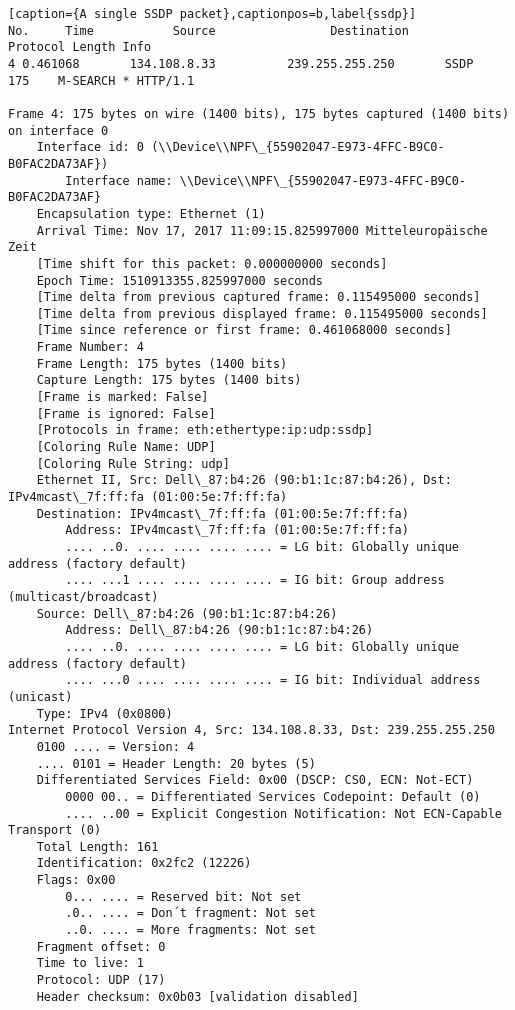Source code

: \begin{lstlisting}[caption={A single SSDP packet},captionpos=b,label{ssdp}]
No.     Time           Source                Destination           Protocol Length Info
4 0.461068       134.108.8.33          239.255.255.250       SSDP     175    M-SEARCH * HTTP/1.1 

Frame 4: 175 bytes on wire (1400 bits), 175 bytes captured (1400 bits) on interface 0
	Interface id: 0 (\\Device\\NPF\_{55902047-E973-4FFC-B9C0-B0FAC2DA73AF})
		Interface name: \\Device\\NPF\_{55902047-E973-4FFC-B9C0-B0FAC2DA73AF}
	Encapsulation type: Ethernet (1)
	Arrival Time: Nov 17, 2017 11:09:15.825997000 Mitteleuropäische Zeit
	[Time shift for this packet: 0.000000000 seconds]
	Epoch Time: 1510913355.825997000 seconds
	[Time delta from previous captured frame: 0.115495000 seconds]
	[Time delta from previous displayed frame: 0.115495000 seconds]
	[Time since reference or first frame: 0.461068000 seconds]
	Frame Number: 4
	Frame Length: 175 bytes (1400 bits)
	Capture Length: 175 bytes (1400 bits)
	[Frame is marked: False]
	[Frame is ignored: False]
	[Protocols in frame: eth:ethertype:ip:udp:ssdp]
	[Coloring Rule Name: UDP]
	[Coloring Rule String: udp]
	Ethernet II, Src: Dell\_87:b4:26 (90:b1:1c:87:b4:26), Dst: IPv4mcast\_7f:ff:fa (01:00:5e:7f:ff:fa)
	Destination: IPv4mcast\_7f:ff:fa (01:00:5e:7f:ff:fa)
		Address: IPv4mcast\_7f:ff:fa (01:00:5e:7f:ff:fa)
		.... ..0. .... .... .... .... = LG bit: Globally unique address (factory default)
		.... ...1 .... .... .... .... = IG bit: Group address (multicast/broadcast)
	Source: Dell\_87:b4:26 (90:b1:1c:87:b4:26)
		Address: Dell\_87:b4:26 (90:b1:1c:87:b4:26)
		.... ..0. .... .... .... .... = LG bit: Globally unique address (factory default)
		.... ...0 .... .... .... .... = IG bit: Individual address (unicast)
	Type: IPv4 (0x0800)
Internet Protocol Version 4, Src: 134.108.8.33, Dst: 239.255.255.250
	0100 .... = Version: 4
	.... 0101 = Header Length: 20 bytes (5)
	Differentiated Services Field: 0x00 (DSCP: CS0, ECN: Not-ECT)
		0000 00.. = Differentiated Services Codepoint: Default (0)
		.... ..00 = Explicit Congestion Notification: Not ECN-Capable Transport (0)
	Total Length: 161
	Identification: 0x2fc2 (12226)
	Flags: 0x00
		0... .... = Reserved bit: Not set
		.0.. .... = Don´t fragment: Not set
		..0. .... = More fragments: Not set
	Fragment offset: 0
	Time to live: 1
	Protocol: UDP (17)
	Header checksum: 0x0b03 [validation disabled]

\end{lstlisting}
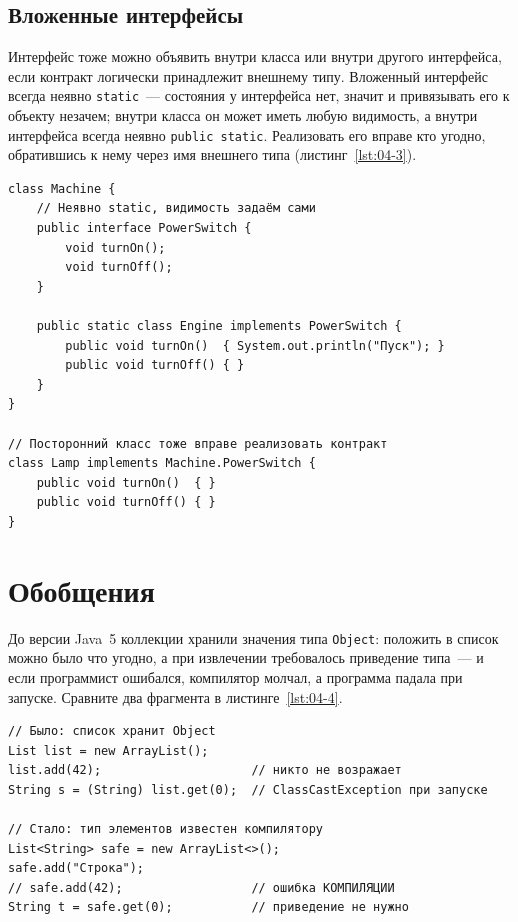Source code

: \subsection{Вложенные интерфейсы}

Интерфейс тоже можно объявить внутри класса или внутри другого интерфейса, если
контракт логически принадлежит внешнему типу. Вложенный интерфейс всегда неявно
\texttt{static}~--- состояния у интерфейса нет, значит и привязывать его к
объекту незачем; внутри класса он может иметь любую видимость, а внутри
интерфейса всегда неявно \texttt{public static}. Реализовать его вправе кто
угодно, обратившись к нему через имя внешнего типа (листинг~\ref{lst:04-3}).

\begin{listing}[H]
\begin{verbatim}
class Machine {
    // Неявно static, видимость задаём сами
    public interface PowerSwitch {
        void turnOn();
        void turnOff();
    }

    public static class Engine implements PowerSwitch {
        public void turnOn()  { System.out.println("Пуск"); }
        public void turnOff() { }
    }
}

// Посторонний класс тоже вправе реализовать контракт
class Lamp implements Machine.PowerSwitch {
    public void turnOn()  { }
    public void turnOff() { }
}
\end{verbatim}
\caption{Интерфейс, объявленный внутри класса}
\label{lst:04-3}
\end{listing}

\section{Обобщения}

До версии Java~5 коллекции хранили значения типа \texttt{Object}: положить в
список можно было что угодно, а при извлечении требовалось приведение типа~---
и если программист ошибался, компилятор молчал, а программа падала при запуске.
Сравните два фрагмента в листинге~\ref{lst:04-4}.

\begin{listing}[H]
\begin{verbatim}
// Было: список хранит Object
List list = new ArrayList();
list.add(42);                     // никто не возражает
String s = (String) list.get(0);  // ClassCastException при запуске

// Стало: тип элементов известен компилятору
List<String> safe = new ArrayList<>();
safe.add("Строка");
// safe.add(42);                  // ошибка КОМПИЛЯЦИИ
String t = safe.get(0);           // приведение не нужно
\end{verbatim}
\caption{Коллекция без обобщений и с обобщениями}
\label{lst:04-4}
\end{listing}

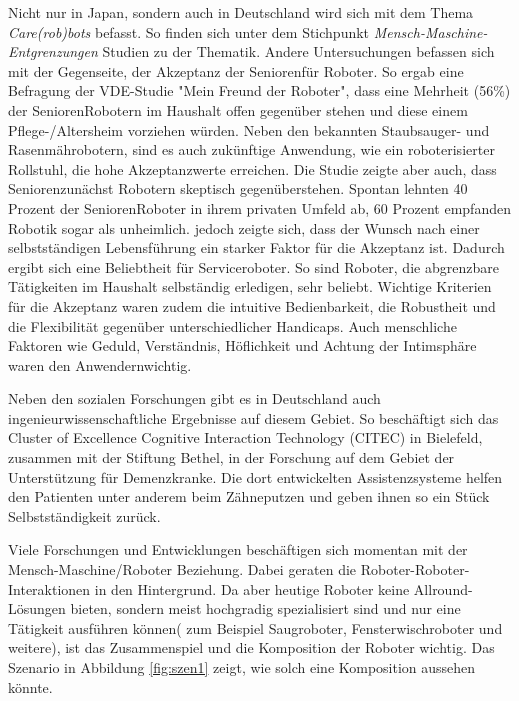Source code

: Nicht nur in Japan, sondern auch in Deutschland wird sich mit dem Thema \textit{Care(rob)bots} befasst. So finden sich unter dem Stichpunkt \textit{Mensch-Maschine-Entgrenzungen} Studien zu der Thematik. Andere Untersuchungen befassen sich mit der Gegenseite, der Akzeptanz der Senioren\FemaleMale für Roboter. So ergab eine Befragung der VDE-Studie "Mein Freund der Roboter", dass eine Mehrheit (56\%) der Senioren\FemaleMale Robotern im Haushalt offen gegenüber stehen und diese einem Pflege-/Altersheim vorziehen würden. Neben den bekannten Staubsauger- und Rasenmährobotern, sind es auch zukünftige Anwendung, wie ein roboterisierter Rollstuhl, die hohe Akzeptanzwerte erreichen. Die Studie zeigte aber auch, dass Senioren\FemaleMale zunächst Robotern skeptisch gegenüberstehen. Spontan lehnten 40 Prozent der Senioren\FemaleMale Roboter in ihrem privaten Umfeld ab, 60 Prozent empfanden Robotik sogar als unheimlich. jedoch zeigte sich, dass der Wunsch nach einer selbstständigen Lebensführung ein starker Faktor für die Akzeptanz ist. Dadurch ergibt sich eine Beliebtheit für Serviceroboter. So sind Roboter, die abgrenzbare Tätigkeiten im Haushalt selbständig erledigen, sehr beliebt. Wichtige Kriterien für die Akzeptanz waren zudem die intuitive Bedienbarkeit, die Robustheit und die Flexibilität gegenüber unterschiedlicher Handicaps. Auch menschliche Faktoren wie Geduld, Verständnis, Höflichkeit und Achtung der Intimsphäre waren den Anwendern\FemaleMale wichtig.\citep{dr.sibyllemeyer2011}

Neben den sozialen Forschungen gibt es in Deutschland auch ingenieurwissenschaftliche Ergebnisse auf diesem Gebiet. So beschäftigt sich das  Cluster of Excellence Cognitive Interaction Technology (CITEC) in Bielefeld, zusammen mit der Stiftung Bethel, in der Forschung auf dem Gebiet der Unterstützung für Demenzkranke. Die dort entwickelten Assistenzsysteme helfen den Patienten unter anderem beim Zähneputzen und geben ihnen so ein Stück Selbstständigkeit zurück.

Viele Forschungen und Entwicklungen beschäftigen sich momentan mit der Mensch-Maschine/Roboter Beziehung. Dabei geraten die Roboter-Roboter-Interaktionen in den Hintergrund. Da aber heutige Roboter keine Allround-Lösungen bieten, sondern meist hochgradig spezialisiert sind und nur eine Tätigkeit ausführen können( zum Beispiel Saugroboter, Fensterwischroboter und weitere), ist das Zusammenspiel und die Komposition der Roboter wichtig. Das Szenario in Abbildung \ref{fig:szen1} zeigt, wie solch eine Komposition aussehen könnte.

○ ○ ○ ○ ○

:: EXERCISE INSTRUCTIONS ::
Please copy, exactly as written, every line in the listing above from the line with "Protocol Length Info" up to and including the line with "Frame 4: 175".

:: TASK RESULT ::
No.     Time           Source                Destination           Protocol Length Info
4 0.461068       134.108.8.33          239.255.255.250       SSDP     175    M-SEARCH * HTTP/1.1 

Frame 4: 175 bytes on wire (1400 bits), 175 bytes captured (1400 bits) on interface 0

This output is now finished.